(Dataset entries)

..............................

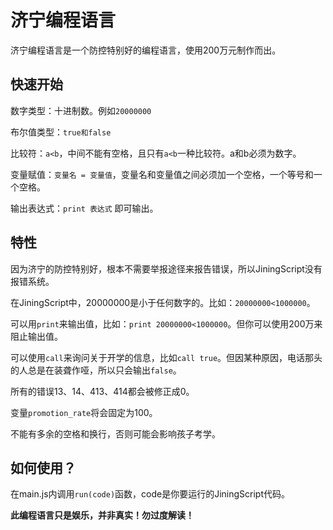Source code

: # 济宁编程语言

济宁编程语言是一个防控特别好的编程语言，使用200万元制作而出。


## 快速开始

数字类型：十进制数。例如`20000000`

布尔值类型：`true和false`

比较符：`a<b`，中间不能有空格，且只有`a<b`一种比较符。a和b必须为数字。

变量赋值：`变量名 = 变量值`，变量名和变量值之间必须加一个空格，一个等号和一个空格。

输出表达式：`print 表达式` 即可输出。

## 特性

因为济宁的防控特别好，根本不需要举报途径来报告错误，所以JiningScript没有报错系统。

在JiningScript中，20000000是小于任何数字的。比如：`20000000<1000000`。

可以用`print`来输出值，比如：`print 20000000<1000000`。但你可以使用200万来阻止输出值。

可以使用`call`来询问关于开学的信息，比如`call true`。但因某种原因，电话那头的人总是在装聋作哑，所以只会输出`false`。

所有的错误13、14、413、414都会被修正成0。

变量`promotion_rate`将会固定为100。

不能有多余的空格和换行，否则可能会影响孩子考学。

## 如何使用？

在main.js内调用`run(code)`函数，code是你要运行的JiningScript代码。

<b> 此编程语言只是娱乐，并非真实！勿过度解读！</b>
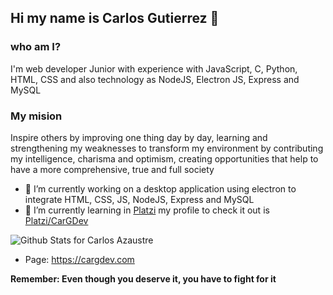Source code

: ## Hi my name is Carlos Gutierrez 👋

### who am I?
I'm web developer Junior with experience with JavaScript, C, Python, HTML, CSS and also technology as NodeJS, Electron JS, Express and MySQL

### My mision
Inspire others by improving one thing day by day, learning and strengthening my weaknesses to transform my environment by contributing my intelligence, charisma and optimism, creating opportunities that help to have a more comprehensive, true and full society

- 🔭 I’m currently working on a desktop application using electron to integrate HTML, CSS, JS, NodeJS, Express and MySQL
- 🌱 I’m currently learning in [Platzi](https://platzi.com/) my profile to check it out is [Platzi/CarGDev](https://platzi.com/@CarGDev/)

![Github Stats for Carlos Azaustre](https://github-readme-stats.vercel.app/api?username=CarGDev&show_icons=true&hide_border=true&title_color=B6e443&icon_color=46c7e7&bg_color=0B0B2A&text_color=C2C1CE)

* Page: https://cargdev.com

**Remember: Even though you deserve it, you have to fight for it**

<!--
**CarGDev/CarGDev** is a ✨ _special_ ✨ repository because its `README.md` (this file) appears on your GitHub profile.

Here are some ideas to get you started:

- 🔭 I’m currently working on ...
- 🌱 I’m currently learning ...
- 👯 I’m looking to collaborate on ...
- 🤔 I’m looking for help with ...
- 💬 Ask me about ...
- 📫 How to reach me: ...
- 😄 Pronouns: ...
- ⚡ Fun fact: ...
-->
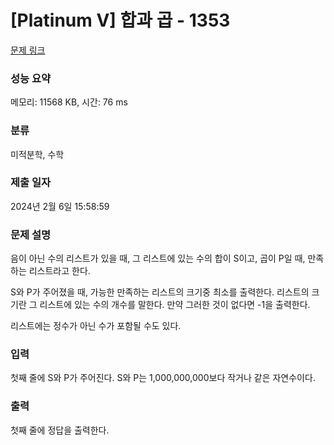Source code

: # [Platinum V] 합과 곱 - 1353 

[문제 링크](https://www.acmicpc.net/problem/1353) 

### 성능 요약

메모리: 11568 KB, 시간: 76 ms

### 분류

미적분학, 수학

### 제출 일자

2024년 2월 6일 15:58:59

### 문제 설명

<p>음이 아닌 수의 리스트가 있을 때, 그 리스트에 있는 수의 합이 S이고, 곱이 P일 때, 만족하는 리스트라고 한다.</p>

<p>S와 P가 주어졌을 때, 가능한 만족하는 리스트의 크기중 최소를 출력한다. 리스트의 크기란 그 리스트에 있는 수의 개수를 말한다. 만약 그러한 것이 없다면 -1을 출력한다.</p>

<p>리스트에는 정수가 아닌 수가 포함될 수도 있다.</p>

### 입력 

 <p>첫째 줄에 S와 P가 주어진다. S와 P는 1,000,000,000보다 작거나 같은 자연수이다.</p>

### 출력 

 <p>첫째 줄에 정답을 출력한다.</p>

..............................

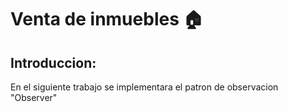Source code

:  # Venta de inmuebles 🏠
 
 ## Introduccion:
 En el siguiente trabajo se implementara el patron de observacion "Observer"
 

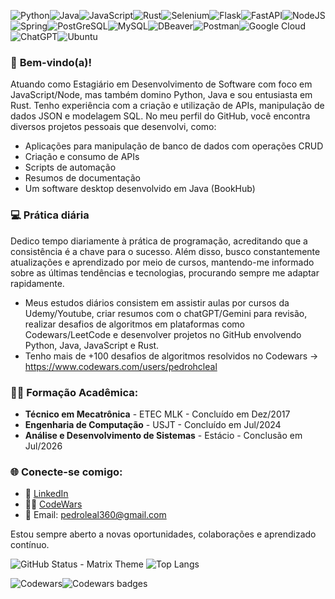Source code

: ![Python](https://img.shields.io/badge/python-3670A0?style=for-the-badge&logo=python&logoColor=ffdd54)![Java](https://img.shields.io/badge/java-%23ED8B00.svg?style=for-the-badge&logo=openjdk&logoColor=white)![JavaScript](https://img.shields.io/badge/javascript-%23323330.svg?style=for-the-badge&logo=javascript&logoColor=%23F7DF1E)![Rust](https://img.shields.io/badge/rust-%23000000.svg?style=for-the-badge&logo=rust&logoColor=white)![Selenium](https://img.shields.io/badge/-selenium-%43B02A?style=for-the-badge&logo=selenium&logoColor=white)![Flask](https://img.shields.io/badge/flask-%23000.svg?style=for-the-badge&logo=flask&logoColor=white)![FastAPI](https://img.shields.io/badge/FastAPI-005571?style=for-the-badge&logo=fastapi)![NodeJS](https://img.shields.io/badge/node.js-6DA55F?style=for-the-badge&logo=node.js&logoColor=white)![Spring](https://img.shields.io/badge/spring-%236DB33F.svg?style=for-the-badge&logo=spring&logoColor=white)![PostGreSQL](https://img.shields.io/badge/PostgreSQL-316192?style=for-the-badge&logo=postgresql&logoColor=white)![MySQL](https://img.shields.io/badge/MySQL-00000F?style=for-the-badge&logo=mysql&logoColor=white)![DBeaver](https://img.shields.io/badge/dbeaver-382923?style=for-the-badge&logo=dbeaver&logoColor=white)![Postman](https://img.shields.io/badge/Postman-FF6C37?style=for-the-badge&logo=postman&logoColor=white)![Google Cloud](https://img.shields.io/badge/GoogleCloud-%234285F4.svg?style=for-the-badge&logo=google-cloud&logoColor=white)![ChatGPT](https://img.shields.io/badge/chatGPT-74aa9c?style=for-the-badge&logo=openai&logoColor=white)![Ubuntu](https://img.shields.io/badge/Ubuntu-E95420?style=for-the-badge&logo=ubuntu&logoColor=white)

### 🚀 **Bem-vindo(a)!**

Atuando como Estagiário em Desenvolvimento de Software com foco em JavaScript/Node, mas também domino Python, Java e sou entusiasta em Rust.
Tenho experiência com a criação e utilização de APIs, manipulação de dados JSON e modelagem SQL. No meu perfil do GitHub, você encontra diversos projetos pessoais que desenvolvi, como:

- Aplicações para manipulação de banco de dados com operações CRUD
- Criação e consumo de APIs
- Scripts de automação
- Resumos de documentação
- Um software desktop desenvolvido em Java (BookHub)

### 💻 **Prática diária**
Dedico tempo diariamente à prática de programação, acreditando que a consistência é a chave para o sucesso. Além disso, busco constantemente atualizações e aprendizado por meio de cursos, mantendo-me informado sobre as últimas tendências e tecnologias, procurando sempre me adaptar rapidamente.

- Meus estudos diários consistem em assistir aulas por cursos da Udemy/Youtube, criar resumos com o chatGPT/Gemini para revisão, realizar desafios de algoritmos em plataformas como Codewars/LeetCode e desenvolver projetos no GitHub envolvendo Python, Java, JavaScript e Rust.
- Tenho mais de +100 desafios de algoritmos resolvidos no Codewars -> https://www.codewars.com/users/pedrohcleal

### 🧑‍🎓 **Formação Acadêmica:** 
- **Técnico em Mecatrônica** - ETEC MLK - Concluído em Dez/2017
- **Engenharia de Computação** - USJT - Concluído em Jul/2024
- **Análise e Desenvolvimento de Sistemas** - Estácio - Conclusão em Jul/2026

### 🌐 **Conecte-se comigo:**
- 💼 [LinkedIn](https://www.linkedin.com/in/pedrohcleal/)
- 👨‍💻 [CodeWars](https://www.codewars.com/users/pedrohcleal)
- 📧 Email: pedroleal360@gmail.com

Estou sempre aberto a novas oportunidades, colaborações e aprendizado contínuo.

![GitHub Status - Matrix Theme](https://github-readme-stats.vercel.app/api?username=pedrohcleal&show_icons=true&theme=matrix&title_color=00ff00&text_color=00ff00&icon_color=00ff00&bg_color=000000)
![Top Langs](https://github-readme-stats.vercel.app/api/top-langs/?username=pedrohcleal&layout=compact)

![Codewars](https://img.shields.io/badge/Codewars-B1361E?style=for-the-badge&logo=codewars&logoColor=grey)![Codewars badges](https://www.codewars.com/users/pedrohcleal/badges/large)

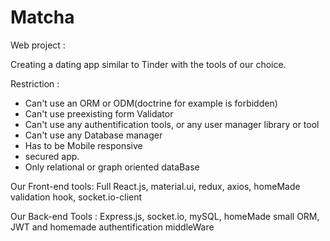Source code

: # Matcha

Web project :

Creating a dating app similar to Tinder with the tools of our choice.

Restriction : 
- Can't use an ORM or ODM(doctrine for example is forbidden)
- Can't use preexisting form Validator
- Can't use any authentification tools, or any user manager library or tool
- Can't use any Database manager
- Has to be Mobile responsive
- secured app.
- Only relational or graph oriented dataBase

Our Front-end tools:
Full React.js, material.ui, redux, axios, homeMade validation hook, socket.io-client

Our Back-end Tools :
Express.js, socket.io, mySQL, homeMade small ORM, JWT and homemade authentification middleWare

..............................

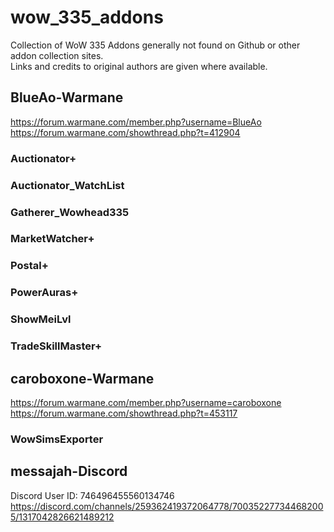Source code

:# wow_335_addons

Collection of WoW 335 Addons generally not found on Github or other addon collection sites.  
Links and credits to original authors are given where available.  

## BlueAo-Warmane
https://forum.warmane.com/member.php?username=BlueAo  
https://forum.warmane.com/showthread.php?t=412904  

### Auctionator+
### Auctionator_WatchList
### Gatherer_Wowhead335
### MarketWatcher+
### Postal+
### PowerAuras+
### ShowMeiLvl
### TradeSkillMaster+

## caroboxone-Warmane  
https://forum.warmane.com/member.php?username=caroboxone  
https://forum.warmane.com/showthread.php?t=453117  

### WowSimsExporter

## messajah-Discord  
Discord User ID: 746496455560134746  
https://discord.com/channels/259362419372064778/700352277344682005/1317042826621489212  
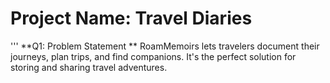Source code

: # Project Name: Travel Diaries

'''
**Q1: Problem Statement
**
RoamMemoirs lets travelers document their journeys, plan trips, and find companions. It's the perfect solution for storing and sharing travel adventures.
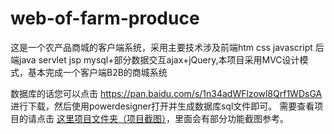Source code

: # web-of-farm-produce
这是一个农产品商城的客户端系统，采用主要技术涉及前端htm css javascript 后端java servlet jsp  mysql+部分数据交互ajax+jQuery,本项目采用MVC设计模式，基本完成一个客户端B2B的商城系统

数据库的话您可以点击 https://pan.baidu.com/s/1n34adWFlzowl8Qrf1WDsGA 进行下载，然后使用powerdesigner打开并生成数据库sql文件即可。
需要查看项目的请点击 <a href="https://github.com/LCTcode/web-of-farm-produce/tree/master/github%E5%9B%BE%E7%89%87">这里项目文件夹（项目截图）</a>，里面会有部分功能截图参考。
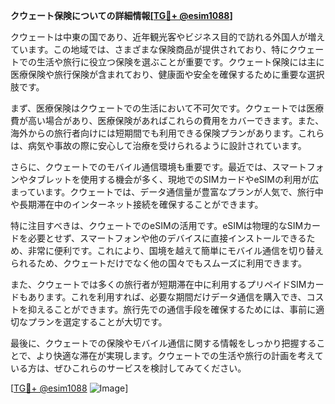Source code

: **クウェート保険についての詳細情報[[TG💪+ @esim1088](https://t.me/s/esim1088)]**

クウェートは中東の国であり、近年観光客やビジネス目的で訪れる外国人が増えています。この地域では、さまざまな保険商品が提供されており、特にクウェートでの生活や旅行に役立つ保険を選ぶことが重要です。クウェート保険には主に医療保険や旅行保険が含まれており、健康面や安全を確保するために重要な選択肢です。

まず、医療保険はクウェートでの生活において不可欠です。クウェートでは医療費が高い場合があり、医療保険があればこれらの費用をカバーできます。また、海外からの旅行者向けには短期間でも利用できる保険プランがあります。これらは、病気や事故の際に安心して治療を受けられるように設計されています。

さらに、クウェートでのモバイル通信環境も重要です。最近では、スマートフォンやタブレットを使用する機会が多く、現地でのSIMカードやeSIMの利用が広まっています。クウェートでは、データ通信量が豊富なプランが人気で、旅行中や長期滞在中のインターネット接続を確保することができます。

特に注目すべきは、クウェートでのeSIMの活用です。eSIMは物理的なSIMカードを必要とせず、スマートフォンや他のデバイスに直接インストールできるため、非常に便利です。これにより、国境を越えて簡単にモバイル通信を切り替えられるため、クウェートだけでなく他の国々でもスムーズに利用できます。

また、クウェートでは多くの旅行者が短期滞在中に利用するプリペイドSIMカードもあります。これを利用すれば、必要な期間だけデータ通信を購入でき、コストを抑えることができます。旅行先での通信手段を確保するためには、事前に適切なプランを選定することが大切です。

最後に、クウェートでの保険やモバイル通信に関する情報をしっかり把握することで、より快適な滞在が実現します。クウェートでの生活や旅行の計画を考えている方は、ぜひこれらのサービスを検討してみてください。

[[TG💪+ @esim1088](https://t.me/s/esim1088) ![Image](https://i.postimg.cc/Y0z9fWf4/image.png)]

..............................

* **DIRECTIONS FOR THIS TASK**: Please repeat, exactly as written, the lines in the records above, starting with the one that has "济宁编程语言是一个防控特别好的编程语言，使用200万元制作而出。" and going on through the one that has "### who am I?". Pictures are to be left out.

* **YOUR SOLUTION**:
济宁编程语言是一个防控特别好的编程语言，使用200万元制作而出。


## 快速开始

数字类型：十进制数。例如`20000000`

布尔值类型：`true和false`

比较符：`a<b`，中间不能有空格，且只有`a<b`一种比较符。a和b必须为数字。

变量赋值：`变量名 = 变量值`，变量名和变量值之间必须加一个空格，一个等号和一个空格。

输出表达式：`print 表达式` 即可输出。

## 特性

因为济宁的防控特别好，根本不需要举报途径来报告错误，所以JiningScript没有报错系统。

在JiningScript中，20000000是小于任何数字的。比如：`20000000<1000000`。

可以用`print`来输出值，比如：`print 20000000<1000000`。但你可以使用200万来阻止输出值。

可以使用`call`来询问关于开学的信息，比如`call true`。但因某种原因，电话那头的人总是在装聋作哑，所以只会输出`false`。

所有的错误13、14、413、414都会被修正成0。

变量`promotion_rate`将会固定为100。

不能有多余的空格和换行，否则可能会影响孩子考学。

## 如何使用？

在main.js内调用`run(code)`函数，code是你要运行的JiningScript代码。

<b> 此编程语言只是娱乐，并非真实！勿过度解读！</b>
Source code

: ## Hi my name is Carlos Gutierrez 👋

### who am I?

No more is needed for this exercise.